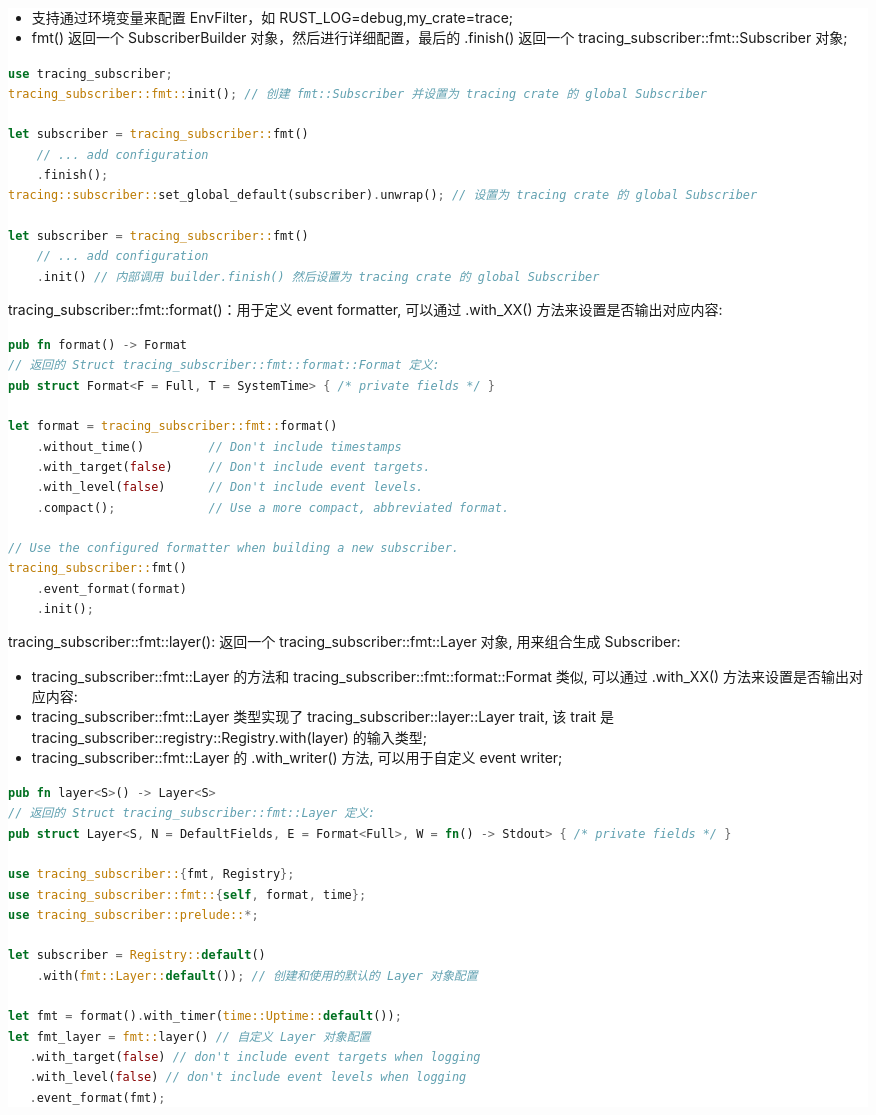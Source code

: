 -   支持通过环境变量来配置 EnvFilter，如 RUST_LOG=debug,my_crate=trace;
-   fmt() 返回一个 SubscriberBuilder 对象，然后进行详细配置，最后的 .finish() 返回一个
    tracing_subscriber::fmt::Subscriber 对象;



```rust
use tracing_subscriber;
tracing_subscriber::fmt::init(); // 创建 fmt::Subscriber 并设置为 tracing crate 的 global Subscriber

let subscriber = tracing_subscriber::fmt()
    // ... add configuration
    .finish();
tracing::subscriber::set_global_default(subscriber).unwrap(); // 设置为 tracing crate 的 global Subscriber

let subscriber = tracing_subscriber::fmt()
    // ... add configuration
    .init() // 内部调用 builder.finish() 然后设置为 tracing crate 的 global Subscriber
```

tracing_subscriber::fmt::format()：用于定义 event formatter, 可以通过 .with_XX() 方法来设置是否输出对应内容:

```rust
pub fn format() -> Format
// 返回的 Struct tracing_subscriber::fmt::format::Format 定义:
pub struct Format<F = Full, T = SystemTime> { /* private fields */ }

let format = tracing_subscriber::fmt::format()
    .without_time()         // Don't include timestamps
    .with_target(false)     // Don't include event targets.
    .with_level(false)      // Don't include event levels.
    .compact();             // Use a more compact, abbreviated format.

// Use the configured formatter when building a new subscriber.
tracing_subscriber::fmt()
    .event_format(format)
    .init();
```

tracing_subscriber::fmt::layer(): 返回一个 tracing_subscriber::fmt::Layer 对象, 用来组合生成
Subscriber:

-   tracing_subscriber::fmt::Layer 的方法和 tracing_subscriber::fmt::format::Format 类似, 可以通过
    .with_XX() 方法来设置是否输出对应内容:
-   tracing_subscriber::fmt::Layer 类型实现了 tracing_subscriber::layer::Layer trait, 该 trait 是
    tracing_subscriber::registry::Registry.with(layer) 的输入类型;
-   tracing_subscriber::fmt::Layer 的 .with_writer() 方法, 可以用于自定义 event writer;



```rust
pub fn layer<S>() -> Layer<S>
// 返回的 Struct tracing_subscriber::fmt::Layer 定义:
pub struct Layer<S, N = DefaultFields, E = Format<Full>, W = fn() -> Stdout> { /* private fields */ }

use tracing_subscriber::{fmt, Registry};
use tracing_subscriber::fmt::{self, format, time};
use tracing_subscriber::prelude::*;

let subscriber = Registry::default()
    .with(fmt::Layer::default()); // 创建和使用的默认的 Layer 对象配置

let fmt = format().with_timer(time::Uptime::default());
let fmt_layer = fmt::layer() // 自定义 Layer 对象配置
   .with_target(false) // don't include event targets when logging
   .with_level(false) // don't include event levels when logging
   .event_format(fmt);
```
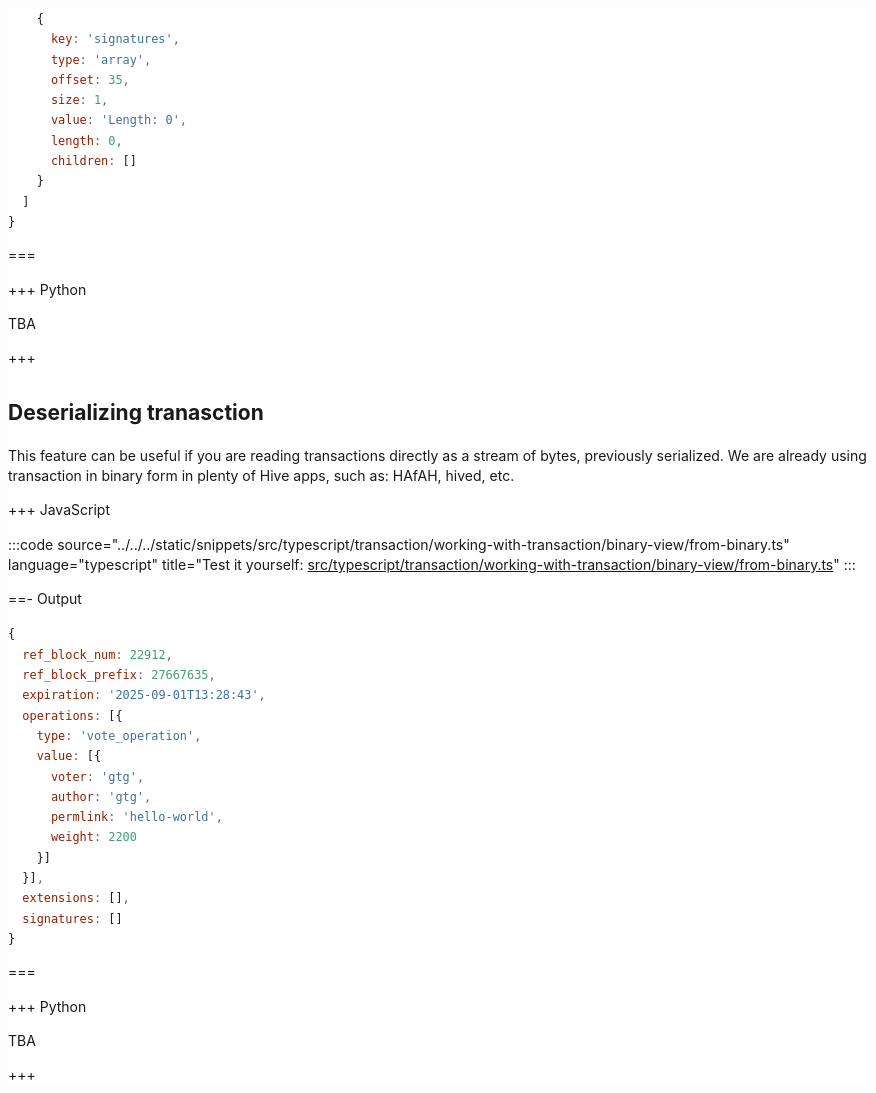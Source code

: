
 ```javascript
    {
      key: 'signatures',
      type: 'array',
      offset: 35,
      size: 1,
      value: 'Length: 0',
      length: 0,
      children: []
    }
  ]
}
```

===

+++ Python

TBA

+++

## Deserializing tranasction

This feature can be useful if you are reading transactions directly as a stream of bytes, previously serialized. We are already using transaction in binary form in plenty of Hive apps, such as: HAfAH, hived, etc.

+++ JavaScript

:::code source="../../../static/snippets/src/typescript/transaction/working-with-transaction/binary-view/from-binary.ts" language="typescript" title="Test it yourself: [src/typescript/transaction/working-with-transaction/binary-view/from-binary.ts](https://stackblitz.com/github/openhive-network/wax-doc-snippets?file=src%2Ftypescript%2Ftransaction%2Fworking-with-transaction%2Fbinary-view%2Ffrom-binary.ts&startScript=test-transaction-working-with-transaction-binary-from)" :::

==- Output

```javascript
{
  ref_block_num: 22912,
  ref_block_prefix: 27667635,
  expiration: '2025-09-01T13:28:43',
  operations: [{
    type: 'vote_operation',
    value: [{
      voter: 'gtg',
      author: 'gtg',
      permlink: 'hello-world',
      weight: 2200
    }]
  }],
  extensions: [],
  signatures: []
}
```

===

+++ Python

TBA

+++

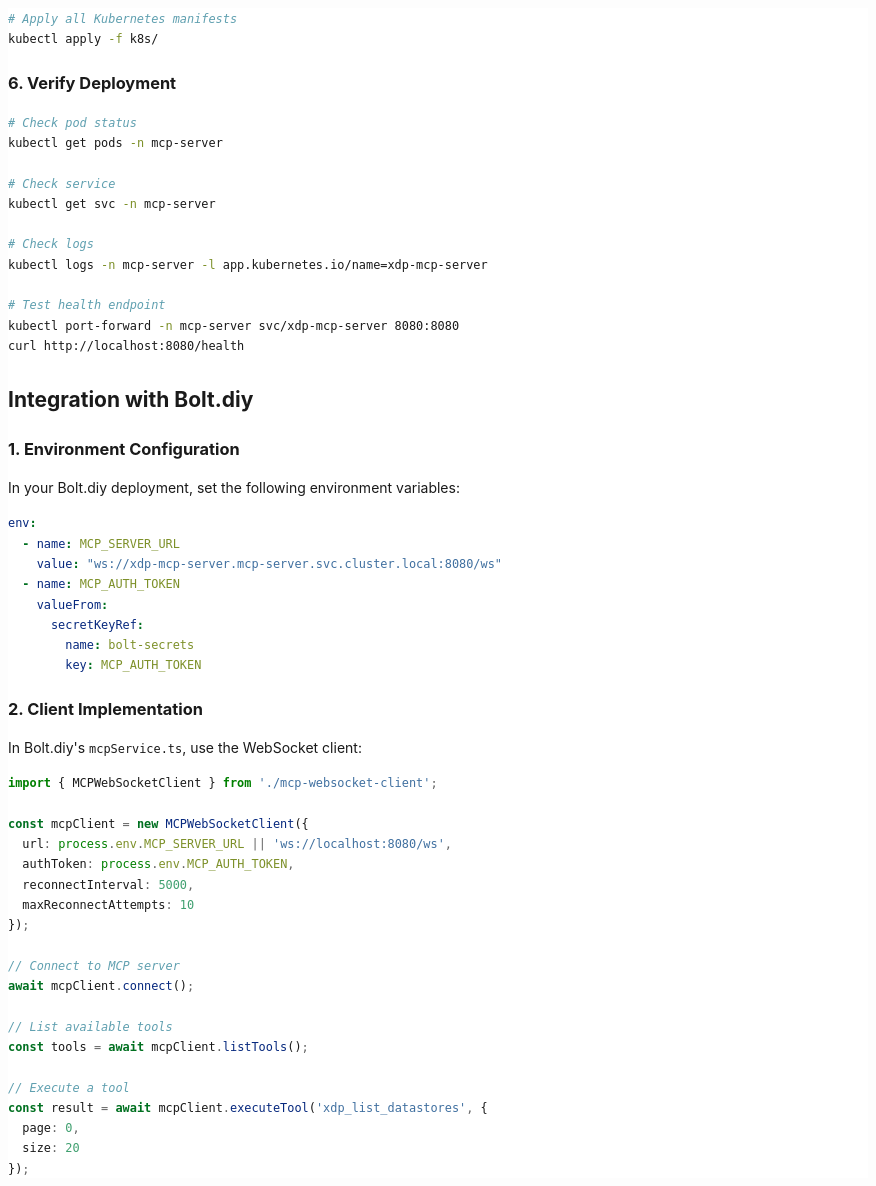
 ```bash
# Apply all Kubernetes manifests
kubectl apply -f k8s/
```

### 6. Verify Deployment

```bash
# Check pod status
kubectl get pods -n mcp-server

# Check service
kubectl get svc -n mcp-server

# Check logs
kubectl logs -n mcp-server -l app.kubernetes.io/name=xdp-mcp-server

# Test health endpoint
kubectl port-forward -n mcp-server svc/xdp-mcp-server 8080:8080
curl http://localhost:8080/health
```

## Integration with Bolt.diy

### 1. Environment Configuration

In your Bolt.diy deployment, set the following environment variables:

```yaml
env:
  - name: MCP_SERVER_URL
    value: "ws://xdp-mcp-server.mcp-server.svc.cluster.local:8080/ws"
  - name: MCP_AUTH_TOKEN
    valueFrom:
      secretKeyRef:
        name: bolt-secrets
        key: MCP_AUTH_TOKEN
```

### 2. Client Implementation

In Bolt.diy's `mcpService.ts`, use the WebSocket client:

```typescript
import { MCPWebSocketClient } from './mcp-websocket-client';

const mcpClient = new MCPWebSocketClient({
  url: process.env.MCP_SERVER_URL || 'ws://localhost:8080/ws',
  authToken: process.env.MCP_AUTH_TOKEN,
  reconnectInterval: 5000,
  maxReconnectAttempts: 10
});

// Connect to MCP server
await mcpClient.connect();

// List available tools
const tools = await mcpClient.listTools();

// Execute a tool
const result = await mcpClient.executeTool('xdp_list_datastores', {
  page: 0,
  size: 20
});
```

- - - - -

Scan the material above. Copy each line that holds the word "Registry".

→ FINISHED EXERCISE:
    tracing_subscriber::registry::Registry.with(layer) 的输入类型;
use tracing_subscriber::{fmt, Registry};
let subscriber = Registry::default()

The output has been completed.